**Problem to solve**
Return only the number of lines in the records below where the string "disposal" shows up.
(Beginning of Listed records)
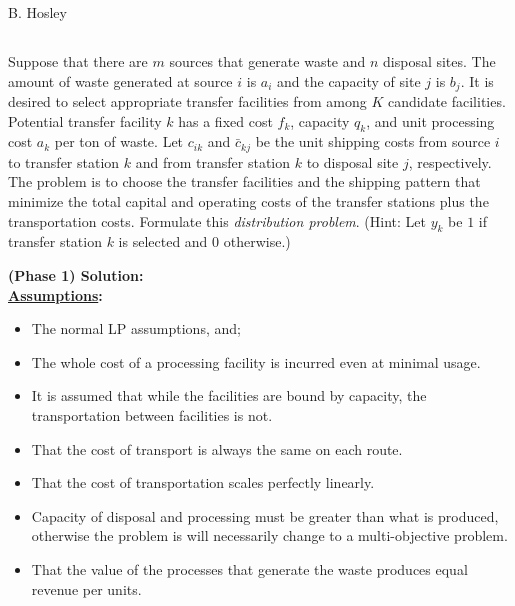 \documentclass[12pt]{amsart}
\begin{document}
\raggedbottom

\hspace{\fill} {\large B. Hosley}
\bigskip


\setcounter{section}{1}
\setcounter{subsection}{24}
\subsection{} 

Suppose that there are \(m\) sources that generate waste and \(n\) disposal sites. 
The amount of waste generated at source \(i\) is \(a_i\) and the capacity of site \(j\) is \(b_j\). 
It is desired to select appropriate transfer facilities from among \(K\) candidate 
facilities. Potential transfer facility \(k\) has a fixed cost \(f_k\), capacity \(q_k\), and unit 
processing cost \(a_k\) per ton of waste. Let \(c_{ik}\) and \(\bar c_{kj}\) be the unit shipping costs 
from source \(i\) to transfer station \(k\) and from transfer station \(k\) to disposal site  \(j\), 
respectively. The problem is to choose the transfer facilities and the shipping 
pattern that minimize the total capital and operating costs of the transfer stations 
plus the transportation costs. Formulate this \textit{distribution problem}. (Hint: Let \(y_k\) 
be \(1\) if transfer station \(k\) is selected and \(0\) otherwise.) \\ \bigskip


\textbf{(Phase 1) Solution:} \\

\textbf{\underline{Assumptions}:}

\begin{itemize}
	\item The normal LP assumptions, and;
	\item The whole cost of a processing facility is incurred even at minimal usage.
	\item It is assumed that while the facilities are bound by capacity, the transportation
	between facilities is not.
	\item That the cost of transport is always the same on each route.
	\item That the cost of transportation scales perfectly linearly.
	\item Capacity of disposal and processing must be greater than what is produced, 
	otherwise the problem is will necessarily change to a multi-objective problem.
	\item That the value of the processes that generate the waste produces equal revenue
	per units.
\end{itemize} \bigskip
\end{document}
(End of Listed records)
**Reply to the task**
3